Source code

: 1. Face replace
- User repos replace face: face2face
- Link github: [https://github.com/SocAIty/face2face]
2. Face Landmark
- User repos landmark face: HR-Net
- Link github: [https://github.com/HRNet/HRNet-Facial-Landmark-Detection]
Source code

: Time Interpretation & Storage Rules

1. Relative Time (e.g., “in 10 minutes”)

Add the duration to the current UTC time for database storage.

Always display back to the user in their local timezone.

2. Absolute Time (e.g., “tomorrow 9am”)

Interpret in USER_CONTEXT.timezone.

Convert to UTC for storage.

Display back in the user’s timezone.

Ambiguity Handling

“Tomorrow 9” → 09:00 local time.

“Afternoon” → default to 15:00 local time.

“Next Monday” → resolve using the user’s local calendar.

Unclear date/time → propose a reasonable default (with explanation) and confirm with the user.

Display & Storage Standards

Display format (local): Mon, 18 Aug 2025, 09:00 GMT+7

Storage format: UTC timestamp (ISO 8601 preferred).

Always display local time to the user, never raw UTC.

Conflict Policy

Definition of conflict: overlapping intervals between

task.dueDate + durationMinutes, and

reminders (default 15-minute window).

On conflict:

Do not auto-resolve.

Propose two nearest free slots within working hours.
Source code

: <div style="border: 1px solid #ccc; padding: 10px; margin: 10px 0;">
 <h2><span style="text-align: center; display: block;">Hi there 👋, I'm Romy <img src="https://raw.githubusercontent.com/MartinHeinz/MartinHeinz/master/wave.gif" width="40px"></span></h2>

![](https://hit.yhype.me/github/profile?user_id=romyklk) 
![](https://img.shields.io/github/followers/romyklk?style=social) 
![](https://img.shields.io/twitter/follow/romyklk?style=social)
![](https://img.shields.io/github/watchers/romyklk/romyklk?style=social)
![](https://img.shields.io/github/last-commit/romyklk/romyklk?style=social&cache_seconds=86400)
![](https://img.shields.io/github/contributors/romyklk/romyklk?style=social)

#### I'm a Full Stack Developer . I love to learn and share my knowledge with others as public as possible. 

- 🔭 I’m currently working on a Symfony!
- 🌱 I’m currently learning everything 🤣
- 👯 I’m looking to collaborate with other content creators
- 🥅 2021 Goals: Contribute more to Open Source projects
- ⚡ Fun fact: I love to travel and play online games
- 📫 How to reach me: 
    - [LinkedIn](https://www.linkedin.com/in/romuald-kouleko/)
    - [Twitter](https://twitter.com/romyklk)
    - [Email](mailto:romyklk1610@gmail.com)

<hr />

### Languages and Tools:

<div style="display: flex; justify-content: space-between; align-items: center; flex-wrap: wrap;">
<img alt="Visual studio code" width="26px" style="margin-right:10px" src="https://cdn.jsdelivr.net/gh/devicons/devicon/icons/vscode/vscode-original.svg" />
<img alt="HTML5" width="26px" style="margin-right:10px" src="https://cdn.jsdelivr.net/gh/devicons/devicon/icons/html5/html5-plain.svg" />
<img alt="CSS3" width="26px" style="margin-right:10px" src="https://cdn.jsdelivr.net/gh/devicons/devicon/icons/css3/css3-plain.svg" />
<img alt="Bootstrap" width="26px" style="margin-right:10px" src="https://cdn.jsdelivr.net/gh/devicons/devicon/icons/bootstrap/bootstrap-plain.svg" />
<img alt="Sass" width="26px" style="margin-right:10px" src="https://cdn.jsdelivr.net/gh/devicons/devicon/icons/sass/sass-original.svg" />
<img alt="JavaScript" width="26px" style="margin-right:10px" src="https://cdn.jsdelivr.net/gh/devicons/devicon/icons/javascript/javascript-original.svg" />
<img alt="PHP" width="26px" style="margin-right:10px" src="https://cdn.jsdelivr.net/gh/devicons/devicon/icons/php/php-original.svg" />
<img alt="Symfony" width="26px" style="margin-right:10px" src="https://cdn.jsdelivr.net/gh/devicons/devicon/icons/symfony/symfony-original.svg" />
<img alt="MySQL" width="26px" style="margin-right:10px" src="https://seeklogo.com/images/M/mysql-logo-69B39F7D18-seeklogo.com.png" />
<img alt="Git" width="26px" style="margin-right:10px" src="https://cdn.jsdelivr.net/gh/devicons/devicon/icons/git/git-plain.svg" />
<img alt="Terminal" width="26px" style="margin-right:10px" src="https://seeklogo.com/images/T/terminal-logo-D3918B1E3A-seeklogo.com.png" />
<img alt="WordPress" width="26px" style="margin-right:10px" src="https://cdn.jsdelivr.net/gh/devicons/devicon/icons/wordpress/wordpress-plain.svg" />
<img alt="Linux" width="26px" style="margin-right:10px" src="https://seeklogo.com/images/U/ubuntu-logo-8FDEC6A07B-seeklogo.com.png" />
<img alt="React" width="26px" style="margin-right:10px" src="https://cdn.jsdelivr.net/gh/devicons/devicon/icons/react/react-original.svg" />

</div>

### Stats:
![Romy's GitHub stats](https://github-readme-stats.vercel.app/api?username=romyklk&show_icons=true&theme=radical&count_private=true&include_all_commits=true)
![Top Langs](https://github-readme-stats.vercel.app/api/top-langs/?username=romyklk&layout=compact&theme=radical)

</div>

TASK GOAL: Your job is to output all of the material exactly.

EXERCISE ANSWER:
Source code

: 1. Face replace
- User repos replace face: face2face
- Link github: [https://github.com/SocAIty/face2face]
2. Face Landmark
- User repos landmark face: HR-Net
- Link github: [https://github.com/HRNet/HRNet-Facial-Landmark-Detection]
Source code

: Time Interpretation & Storage Rules

1. Relative Time (e.g., “in 10 minutes”)

Add the duration to the current UTC time for database storage.

Always display back to the user in their local timezone.

2. Absolute Time (e.g., “tomorrow 9am”)

Interpret in USER_CONTEXT.timezone.

Convert to UTC for storage.

Display back in the user’s timezone.

Ambiguity Handling

“Tomorrow 9” → 09:00 local time.

“Afternoon” → default to 15:00 local time.

“Next Monday” → resolve using the user’s local calendar.

Unclear date/time → propose a reasonable default (with explanation) and confirm with the user.

Display & Storage Standards

Display format (local): Mon, 18 Aug 2025, 09:00 GMT+7

Storage format: UTC timestamp (ISO 8601 preferred).

Always display local time to the user, never raw UTC.

Conflict Policy

Definition of conflict: overlapping intervals between

task.dueDate + durationMinutes, and

reminders (default 15-minute window).

On conflict:

Do not auto-resolve.

Propose two nearest free slots within working hours.
Source code

: <div style="border: 1px solid #ccc; padding: 10px; margin: 10px 0;">
 <h2><span style="text-align: center; display: block;">Hi there 👋, I'm Romy <img src="https://raw.githubusercontent.com/MartinHeinz/MartinHeinz/master/wave.gif" width="40px"></span></h2>

![](https://hit.yhype.me/github/profile?user_id=romyklk) 
![](https://img.shields.io/github/followers/romyklk?style=social) 
![](https://img.shields.io/twitter/follow/romyklk?style=social)
![](https://img.shields.io/github/watchers/romyklk/romyklk?style=social)
![](https://img.shields.io/github/last-commit/romyklk/romyklk?style=social&cache_seconds=86400)
![](https://img.shields.io/github/contributors/romyklk/romyklk?style=social)

#### I'm a Full Stack Developer . I love to learn and share my knowledge with others as public as possible. 

- 🔭 I’m currently working on a Symfony!
- 🌱 I’m currently learning everything 🤣
- 👯 I’m looking to collaborate with other content creators
- 🥅 2021 Goals: Contribute more to Open Source projects
- ⚡ Fun fact: I love to travel and play online games
- 📫 How to reach me: 
    - [LinkedIn](https://www.linkedin.com/in/romuald-kouleko/)
    - [Twitter](https://twitter.com/romyklk)
    - [Email](mailto:romyklk1610@gmail.com)

<hr />

### Languages and Tools:

<div style="display: flex; justify-content: space-between; align-items: center; flex-wrap: wrap;">
<img alt="Visual studio code" width="26px" style="margin-right:10px" src="https://cdn.jsdelivr.net/gh/devicons/devicon/icons/vscode/vscode-original.svg" />
<img alt="HTML5" width="26px" style="margin-right:10px" src="https://cdn.jsdelivr.net/gh/devicons/devicon/icons/html5/html5-plain.svg" />
<img alt="CSS3" width="26px" style="margin-right:10px" src="https://cdn.jsdelivr.net/gh/devicons/devicon/icons/css3/css3-plain.svg" />
<img alt="Bootstrap" width="26px" style="margin-right:10px" src="https://cdn.jsdelivr.net/gh/devicons/devicon/icons/bootstrap/bootstrap-plain.svg" />
<img alt="Sass" width="26px" style="margin-right:10px" src="https://cdn.jsdelivr.net/gh/devicons/devicon/icons/sass/sass-original.svg" />
<img alt="JavaScript" width="26px" style="margin-right:10px" src="https://cdn.jsdelivr.net/gh/devicons/devicon/icons/javascript/javascript-original.svg" />
<img alt="PHP" width="26px" style="margin-right:10px" src="https://cdn.jsdelivr.net/gh/devicons/devicon/icons/php/php-original.svg" />
<img alt="Symfony" width="26px" style="margin-right:10px" src="https://cdn.jsdelivr.net/gh/devicons/devicon/icons/symfony/symfony-original.svg" />
<img alt="MySQL" width="26px" style="margin-right:10px" src="https://seeklogo.com/images/M/mysql-logo-69B39F7D18-seeklogo.com.png" />
<img alt="Git" width="26px" style="margin-right:10px" src="https://cdn.jsdelivr.net/gh/devicons/devicon/icons/git/git-plain.svg" />
<img alt="Terminal" width="26px" style="margin-right:10px" src="https://seeklogo.com/images/T/terminal-logo-D3918B1E3A-seeklogo.com.png" />
<img alt="WordPress" width="26px" style="margin-right:10px" src="https://cdn.jsdelivr.net/gh/devicons/devicon/icons/wordpress/wordpress-plain.svg" />
<img alt="Linux" width="26px" style="margin-right:10px" src="https://seeklogo.com/images/U/ubuntu-logo-8FDEC6A07B-seeklogo.com.png" />
<img alt="React" width="26px" style="margin-right:10px" src="https://cdn.jsdelivr.net/gh/devicons/devicon/icons/react/react-original.svg" />

</div>

### Stats:
![Romy's GitHub stats](https://github-readme-stats.vercel.app/api?username=romyklk&show_icons=true&theme=radical&count_private=true&include_all_commits=true)
![Top Langs](https://github-readme-stats.vercel.app/api/top-langs/?username=romyklk&layout=compact&theme=radical)

</div>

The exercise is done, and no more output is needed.